# cleaning waste tank 748



## dave-rsvr (Aug 8, 2010)

hi,right the next challange is the waste tankon our 748,the bathroom sink and shower do not get used much at the moment and a smell sometimes comes from plug hole on both,i have now left the drain tap open and that is smelling.
how do you get rid of the smell/clean out the tank.
thanks
dave


----------



## Dick1234 (Jun 15, 2008)

Dave

The cheapest coke/cola you can find. 2 x 2lt bottles with a little water and go for a drive. Will sort the smell out, remember to put all the plugs in the sinks/shower tray when on the move to cut out the smell.

Regards

Dick


----------



## 747 (Oct 2, 2009)

I hope you have a strong stomach!!!!!

I recently cleaned my waste tank. Eight years of accumulated crud is not nice.  

I had a very slow draining kitchen sink and a faulty waste tank sender unit. I fixed the sink with drain clearing fluid (drain buster, I think it was called). I unscrewed the top of the tank and then removed the level sender unit. It was thick with gunge and that was the problem. Once cleaned it was working properly.

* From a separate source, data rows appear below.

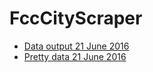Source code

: # FccCityScraper

* [Data output 21 June 2016](https://gist.github.com/alicejiang1/7bcb1078704c53fa4cbc7598785c0466)
* [Pretty data 21 June 2016](https://gist.github.com/alicejiang1/5c3de2520d2d675c9bcc065bf6a36bf8)
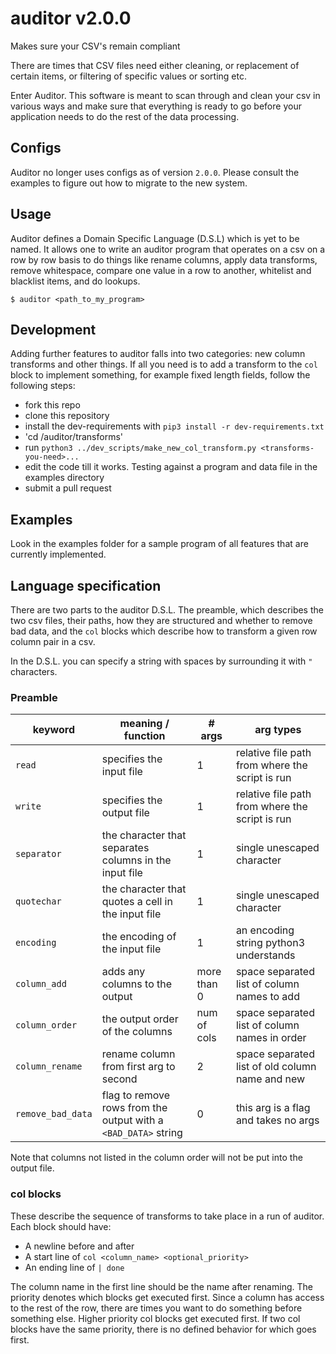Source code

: # auditor v2.0.0
Makes sure your CSV's remain compliant

There are times that CSV files need either cleaning, or replacement of certain items, or filtering 
of specific values or sorting etc. 

Enter Auditor. This software is meant to scan through and clean your csv in various ways and make sure that
everything is ready to go before your application needs to do the rest of the data processing.

## Configs

Auditor no longer uses configs as of version `2.0.0`. Please consult the examples to figure out how to
migrate to the new system.

## Usage

Auditor defines a Domain Specific Language (D.S.L) which is yet to be named. It allows one to write an
auditor program that operates on a csv on a row by row basis to do things like rename columns, apply
data transforms, remove whitespace, compare one value in a row to another, whitelist and blacklist items,
and do lookups.

`$ auditor <path_to_my_program>`

## Development

Adding further features to auditor falls into two categories: new column transforms and other things.
If all you need is to add a transform to the `col` block to implement something, for example fixed length
fields, follow the following steps:

  * fork this repo
  * clone this repository
  * install the dev-requirements with `pip3 install -r dev-requirements.txt`
  * 'cd <repo-clone-directory>/auditor/transforms'
  * run `python3 ../dev_scripts/make_new_col_transform.py <transforms-you-need>...`
  * edit the code till it works. Testing against a program and data file in the examples directory
  * submit a pull request

## Examples

Look in the examples folder for a sample program of all features that are currently implemented.

## Language specification

There are two parts to the auditor D.S.L. The preamble, which describes the two csv files, their paths,
how they are structured and whether to remove bad data, and the `col` blocks which describe how to transform
a given row column pair in a csv.

In the D.S.L. you can specify a string with spaces by surrounding it with `"` characters.

### Preamble

| keyword           | meaning / function                                             |      # args | arg types                                       |
|-------------------|----------------------------------------------------------------|-------------|-------------------------------------------------|
| `read`            | specifies the input file                                       |           1 | relative file path from where the script is run |
| `write`           | specifies the output file                                      |           1 | relative file path from where the script is run |
| `separator`       | the character that separates columns in the input file         |           1 | single unescaped character                      |
| `quotechar`       | the character that quotes a cell in the input file             |           1 | single unescaped character                      |
| `encoding`        | the encoding of the input file                                 |           1 | an encoding string python3 understands          |
| `column_add`      | adds any columns to the output                                 | more than 0 | space separated list of column names to add     |
| `column_order`    | the output order of the columns                                | num of cols | space separated list of column names in order   |
| `column_rename`   | rename column from first arg to second                         |           2 | space separated list of old column name and new |
| `remove_bad_data` | flag to remove rows from the output with a `<BAD_DATA>` string |           0 | this arg is a flag and takes no args            |

Note that columns not listed in the column order will not be put into the output file.

### col blocks

These describe the sequence of transforms to take place in a run of auditor. Each block should have:
  * A newline before and after
  * A start line of `col <column_name> <optional_priority>`
  * An ending line of `| done`
  
The column name in the first line should be the name after renaming. The priority denotes which blocks get executed first.
Since a column has access to the rest of the row, there are times you want to do something before something else.
Higher priority col blocks get executed first. If two col blocks have the same priority, there is no defined behavior for
which goes first.
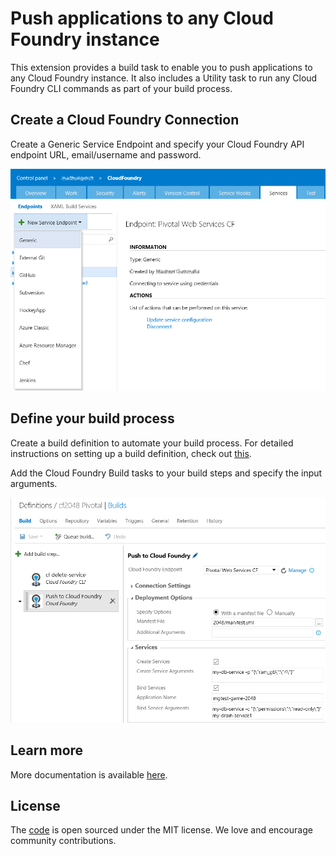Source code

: # Push applications to any Cloud Foundry instance
This extension provides a build task to enable you to push applications to any Cloud Foundry instance. It also includes a Utility task to run any Cloud Foundry CLI commands as part of your build process.

## Create a Cloud Foundry Connection
Create a Generic Service Endpoint and specify your Cloud Foundry API endpoint URL, email/username and password.

![Cloud Foundry Endpoint](images/cfEndpoint.png)

## Define your build process
Create a build definition to automate your build process. For detailed instructions on setting up a build definition, check out [this](https://msdn.microsoft.com/library/vs/alm/build/define/create).

Add the Cloud Foundry Build tasks to your build steps and specify the input arguments.

![Cloud Foundry Build Tasks](images/cfBuildTasks.png) 

## Learn more
More documentation is available [here](https://github.com/Microsoft/vsts-cloudfoundry).

## License
The [code](https://github.com/Microsoft/vsts-cloudfoundry) is open sourced under the MIT license. We love and encourage community contributions.  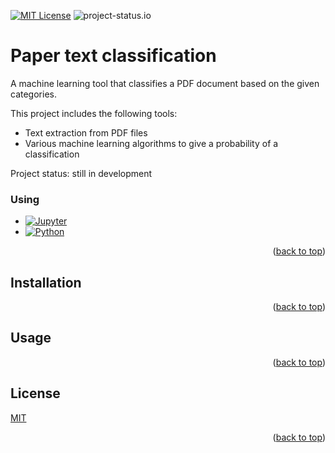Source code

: <a name="readme-top"></a>

[![MIT License][license-shield]][license-url]
![project-status.io]


# Paper text classification
A machine learning tool that classifies a PDF document based on the given categories.

This project includes the following tools:
- Text extraction from PDF files
- Various machine learning algorithms to give a probability of a classification  

Project status: still in development

### Using
- [![Jupyter][jupyter.io]][jupyter-url]
- [![Python][python.io]][python-url]

<p align="right">(<a href="#readme-top">back to top</a>)</p>

## Installation

<p align="right">(<a href="#readme-top">back to top</a>)</p>

## Usage

<p align="right">(<a href="#readme-top">back to top</a>)</p>

## License

[MIT](https://choosealicense.com/licenses/mit/)

<p align="right">(<a href="#readme-top">back to top</a>)</p>

<!-- MARKDOWN LINKS & IMAGES -->
<!-- https://www.markdownguide.org/basic-syntax/#reference-style-links -->
[license-shield]: https://img.shields.io/github/license/othneildrew/Best-README-Template.svg?style=for-the-badge
[license-url]: https://github.com/othneildrew/Best-README-Template/blob/master/LICENSE.txt
[jupyter.io]: https://img.shields.io/badge/jupyter-book-orange
[jupyter-url]: https://jupyter.org
[python.io]: https://img.shields.io/github/pipenv/locked/python-version/roald-teunissen/paper-text-classification/main
[python-url]: https://www.python.org
[project-status.io]: https://img.shields.io/badge/project%20status-in%20progress-F96854?style=for-the-badge
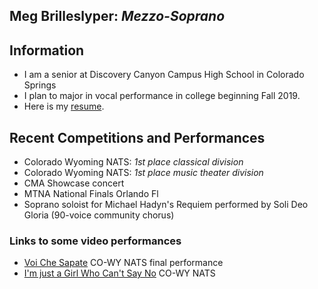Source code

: ## Meg Brilleslyper: *Mezzo-Soprano*

<!-- Want a banner image? Find the image you want and store it in the images directory with the name `banner.jpg`. (Or you can modify the file name in the next line, with any image URL you want. -->

 [](images/IMG_0353.jpg)
<!-- If you don't want a banner, delete the previous line.  -->

## Information

- I am a senior at Discovery Canyon Campus High School in Colorado Springs
- I plan to major in vocal performance in college beginning Fall 2019.
- Here is my [resume](https://mmembrill.github.io/Meg-Brilleslyper/Meg_resume.pdf).


## Recent Competitions and Performances

- Colorado Wyoming NATS:  *1st place classical division*
- Colorado Wyoming NATS: *1st place music theater division*
- CMA Showcase concert
- MTNA National Finals Orlando Fl
- Soprano soloist for Michael Hadyn's Requiem performed by Soli Deo Gloria (90-voice community chorus)

### Links to some video performances

* [Voi Che Sapate](https://drive.google.com/open?id=1ZzvS-rvYw2467lPsFcj58P6Bk88naWhL) CO-WY NATS final performance
* [I'm just a Girl Who Can't Say No](https://drive.google.com/open?id=1CxY4c_Ba3t040YS77IbV6liHIHcLqzgW) CO-WY NATS



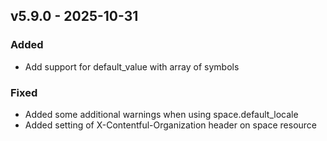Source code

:## v5.9.0 - 2025-10-31
### Added
* Add support for default_value with array of symbols
### Fixed
* Added some additional warnings when using space.default_locale
* Added setting of X-Contentful-Organization header on space resource

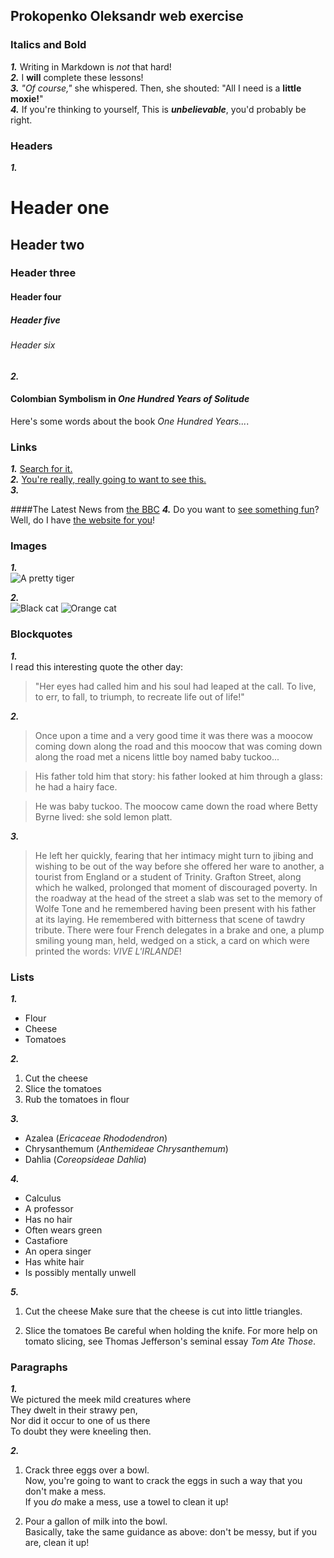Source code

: ## Prokopenko Oleksandr web exercise

### Italics and Bold

**_1._** Writing in Markdown is _not_ that hard!  
**_2._** I **will** complete these lessons!  
**_3._** _"Of course,"_ she whispered. Then, she shouted: "All I need is a **little moxie!**"  
**_4._** If you're thinking to yourself, This is **_unbelievable_**, you'd probably be right.  

### Headers

**_1._**  
# Header one  
## Header two  
### Header three  
#### Header four  
##### Header five  
###### Header six  
 
**_2._**  
#### Colombian Symbolism in _One Hundred Years of Solitude_
Here's some words about the book _One Hundred Years..._.

### Links

**_1._** [Search for it.](www.google.com)  
**_2._** [You're really, really going to want to see this.](www.dailykitten.com)  
**_3._** 

####The Latest News from [the BBC](www.bbc.com/news)
**_4._** Do you want to [see something fun][fun place]?  
Well, do I have [the website for you][another fun place]!

[fun place]: www.zombo.com
[another fun place]: www.stumbleupon.com

### Images

**_1._**  
![A pretty tiger](https://upload.wikimedia.org/wikipedia/commons/5/56/Tiger.50.jpg)

**_2._**  
![Black cat][Black] ![Orange cat][Orange]

[Black]: https://upload.wikimedia.org/wikipedia/commons/a/a3/81_INF_DIV_SSI.jpg
[Orange]: http://icons.iconarchive.com/icons/google/noto-emoji-animals-nature/256/22221-cat-icon.png


### Blockquotes

**_1._**  
 I read this interesting quote the other day:
 > "Her eyes had called him and his soul had leaped at the call. To live, to err, to fall, to triumph, to recreate life out of life!"

**_2._**  
 >Once upon a time and a very good time it was there was a moocow coming down along the road and this moocow that was coming down along the road met a nicens little boy named baby tuckoo...

 >His father told him that story: his father looked at him through a glass: he had a hairy face.

 >He was baby tuckoo. The moocow came down the road where Betty Byrne lived: she sold lemon platt.

**_3._**  
 >He left her quickly, fearing that her intimacy might turn to jibing and wishing to be out of the way before she offered her ware to another, a tourist from England or a student of Trinity. Grafton Street, along which he walked, prolonged that moment of discouraged poverty. In the roadway at the head of the street a slab was set to the memory of Wolfe Tone and he remembered having been present with his father at its laying. He remembered with bitterness that scene of tawdry tribute. There were four French delegates in a brake and one, a plump smiling young man, held, wedged on a stick, a card on which were printed the words: _VIVE L'IRLANDE_!

### Lists

**_1._**
  * Flour
  * Cheese
  * Tomatoes

**_2._**  
 1. Cut the cheese
 2. Slice the tomatoes
 3. Rub the tomatoes in flour
  
**_3._**  
  * Azalea (_Ericaceae Rhododendron_)
  * Chrysanthemum (_Anthemideae Chrysanthemum_)
  * Dahlia (_Coreopsideae Dahlia_)

**_4._**  
* Calculus
 * A professor
 * Has no hair
 * Often wears green
* Castafiore
 * An opera singer
 * Has white hair
 * Is possibly mentally unwell

**_5._**  
1. Cut the cheese
 Make sure that the cheese is cut into little triangles.

2. Slice the tomatoes
 Be careful when holding the knife.
 For more help on tomato slicing, see Thomas Jefferson's seminal essay _Tom Ate Those_.

### Paragraphs

**_1._**  
 We pictured the meek mild creatures where  
 They dwelt in their strawy pen,  
 Nor did it occur to one of us there  
 To doubt they were kneeling then.  

**_2._**  
 1. Crack three eggs over a bowl.  
 Now, you're going to want to crack the eggs in such a way that you don't make a mess.  
 If you _do_ make a mess, use a towel to clean it up!

 2. Pour a gallon of milk into the bowl.  
 Basically, take the same guidance as above: don't be messy, but if you are, clean it up!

My advice is to get a bottle brush to shove up the pipe from the kitchen sink to clear it where it enters the tank. Forget about using anything to clear the gunge, it does not work fully. I have used various things (Domestos, Milton etc.). Put some Marigolds on and get stuck in with a cleaning cloth. Remove your level sender unit and give it a good clean.

There is a small drain plug which is attached by a chain to the top screw cover. The chain will be minging with gunge because you never need to pull the plug.

Good luck. :lol:


----------



## Rapide561 (Oct 1, 2005)

*Waste*

Hi

I occasionally travel with the waste tank full and a couple of bottles of bleach slopped in there too.

I was under the van about two weeks ago and removed the access cover to the waste tank - all in all it was not too bad, but I had a poke about in there with an old brush and then tipped a bucket of water down the sink thereby allowing all the gunge to drop into another bucket under the inspection hole.

Not a nice job but probably better for being done.

Russell


----------



## Spacerunner (Mar 18, 2006)

Get a hose and try a back wash through the underneath inspection cap.

Its not a mucky job as there is a good lip on the aperture which stops the dirty water coming back at you.
Use a garden jet/spray on the hose and direct it 360 degrees. Then switch off the hose and drain into a bucket via the normal drain cock.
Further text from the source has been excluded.